■ **Required work**: Report every line in the records below that holds the word "Сэму".

━━ Records

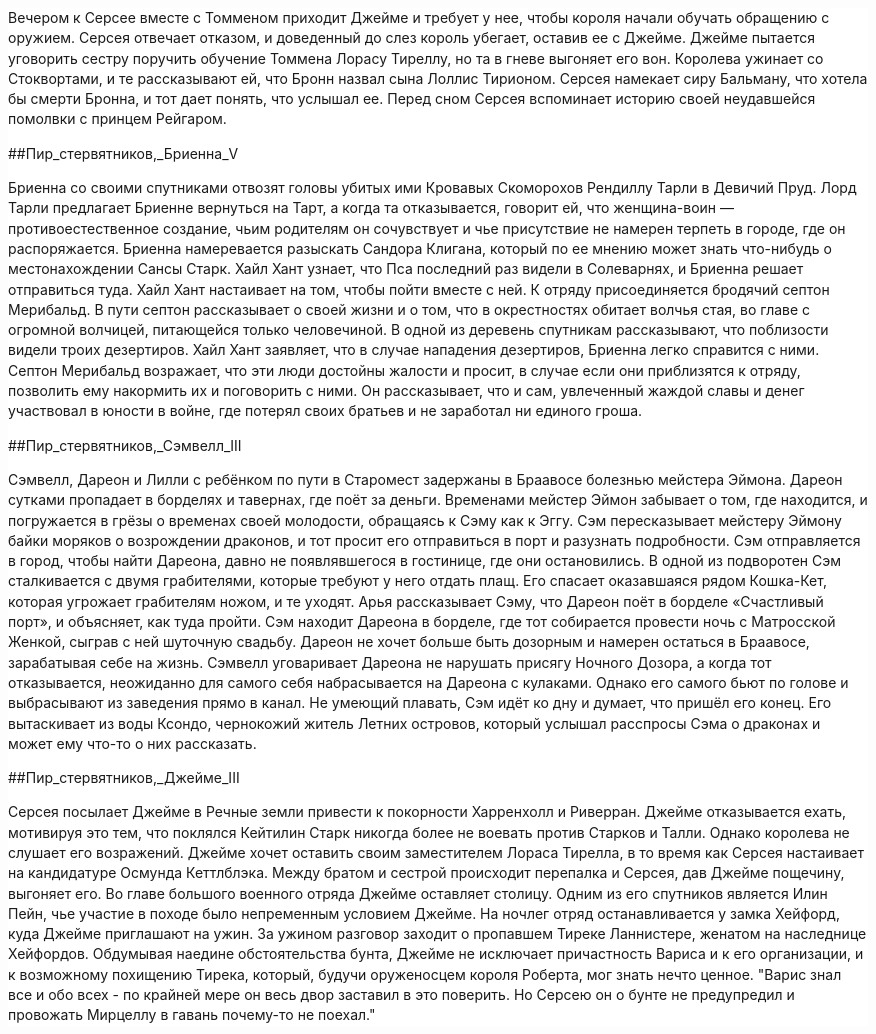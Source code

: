 Вечером к Серсее вместе с Томменом приходит Джейме и требует у нее, чтобы короля начали обучать обращению с оружием. Серсея отвечает отказом, и доведенный до слез король убегает, оставив ее с Джейме. Джейме пытается уговорить сестру поручить обучение Томмена Лорасу Тиреллу, но та в гневе выгоняет его вон. Королева ужинает со Стоквортами, и те рассказывают ей, что Бронн назвал сына Лоллис Тирионом. Серсея намекает сиру Бальману, что хотела бы смерти Бронна, и тот дает понять, что услышал ее. Перед сном Серсея вспоминает историю своей неудавшейся помолвки с принцем Рейгаром.

##Пир_стервятников,_Бриенна_V

Бриенна со своими спутниками отвозят головы убитых ими Кровавых Скоморохов Рендиллу Тарли в Девичий Пруд. Лорд Тарли предлагает Бриенне вернуться на Тарт, а когда та отказывается, говорит ей, что женщина-воин — противоестественное создание, чьим родителям он сочувствует и чье присутствие не намерен терпеть в городе, где он распоряжается.
Бриенна намеревается разыскать Сандора Клигана, который по ее мнению может знать что-нибудь о местонахождении Сансы Старк. Хайл Хант узнает, что Пса последний раз видели в Солеварнях, и Бриенна решает отправиться туда. Хайл Хант настаивает на том, чтобы пойти вместе с ней. К отряду присоединяется бродячий септон Мерибальд.
В пути септон рассказывает о своей жизни и о том, что в окрестностях обитает волчья стая, во главе с огромной волчицей, питающейся только человечиной. В одной из деревень спутникам рассказывают, что поблизости видели троих дезертиров. Хайл Хант заявляет, что в случае нападения дезертиров, Бриенна легко справится с ними. Септон Мерибальд возражает, что эти люди достойны жалости и просит, в случае если они приблизятся к отряду, позволить ему накормить их и поговорить с ними. Он рассказывает, что и сам, увлеченный жаждой славы и денег участвовал в юности в войне, где потерял своих братьев и не заработал ни единого гроша.

##Пир_стервятников,_Сэмвелл_III

Сэмвелл, Дареон и Лилли с ребёнком по пути в Старомест задержаны в Браавосе болезнью мейстера Эймона. Дареон сутками пропадает в борделях и тавернах, где поёт за деньги. Временами мейстер Эймон забывает о том, где находится, и погружается в грёзы о временах своей молодости, обращаясь к Сэму как к Эггу.
Сэм пересказывает мейстеру Эймону байки моряков о возрождении драконов, и тот просит его отправиться в порт и разузнать подробности. Сэм отправляется в город, чтобы найти Дареона, давно не появлявшегося в гостинице, где они остановились. В одной из подворотен Сэм сталкивается с двумя грабителями, которые требуют у него отдать плащ. Его спасает оказавшаяся рядом Кошка-Кет, которая угрожает грабителям ножом, и те уходят. Арья рассказывает Сэму, что Дареон поёт в борделе «Счастливый порт», и объясняет, как туда пройти.
Сэм находит Дареона в борделе, где тот собирается провести ночь с Матросской Женкой, сыграв с ней шуточную свадьбу. Дареон не хочет больше быть дозорным и намерен остаться в Браавосе, зарабатывая себе на жизнь. Сэмвелл уговаривает Дареона не нарушать присягу Ночного Дозора, а когда тот отказывается, неожиданно для самого себя набрасывается на Дареона с кулаками. Однако его самого бьют по голове и выбрасывают из заведения прямо в канал. Не умеющий плавать, Сэм идёт ко дну и думает, что пришёл его конец. Его вытаскивает из воды Ксондо, чернокожий житель Летних островов, который услышал расспросы Сэма о драконах и может ему что-то о них рассказать.

##Пир_стервятников,_Джейме_III

Серсея посылает Джейме в Речные земли привести к покорности Харренхолл и Риверран. Джейме отказывается ехать, мотивируя это тем, что поклялся Кейтилин Старк никогда более не воевать против Старков и Талли. Однако королева не слушает его возражений. Джейме хочет оставить своим заместителем Лораса Тирелла, в то время как Серсея настаивает на кандидатуре Осмунда Кеттлблэка. Между братом и сестрой происходит перепалка и Серсея, дав Джейме пощечину, выгоняет его.
Во главе большого военного отряда Джейме оставляет столицу. Одним из его спутников является Илин Пейн, чье участие в походе было непременным условием Джейме. На ночлег отряд останавливается у замка Хейфорд, куда Джейме приглашают на ужин. За ужином разговор заходит о пропавшем Тиреке Ланнистере, женатом на наследнице Хейфордов. Обдумывая наедине обстоятельства бунта, Джейме не исключает причастность Вариса и к его организации, и к возможному похищению Тирека, который, будучи оруженосцем короля Роберта, мог знать нечто ценное. "Варис знал все и обо всех - по крайней мере он весь двор заставил в это поверить. Но Серсею он о бунте не предупредил и провожать Мирцеллу в гавань почему-то не поехал."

━━━━

■ **Your response**:
Сэмвелл, Дареон и Лилли с ребёнком по пути в Старомест задержаны в Браавосе болезнью мейстера Эймона. Дареон сутками пропадает в борделях и тавернах, где поёт за деньги. Временами мейстер Эймон забывает о том, где находится, и погружается в грёзы о временах своей молодости, обращаясь к Сэму как к Эггу.
Сэм пересказывает мейстеру Эймону байки моряков о возрождении драконов, и тот просит его отправиться в порт и разузнать подробности. Сэм отправляется в город, чтобы найти Дареона, давно не появлявшегося в гостинице, где они остановились. В одной из подворотен Сэм сталкивается с двумя грабителями, которые требуют у него отдать плащ. Его спасает оказавшаяся рядом Кошка-Кет, которая угрожает грабителям ножом, и те уходят. Арья рассказывает Сэму, что Дареон поёт в борделе «Счастливый порт», и объясняет, как туда пройти.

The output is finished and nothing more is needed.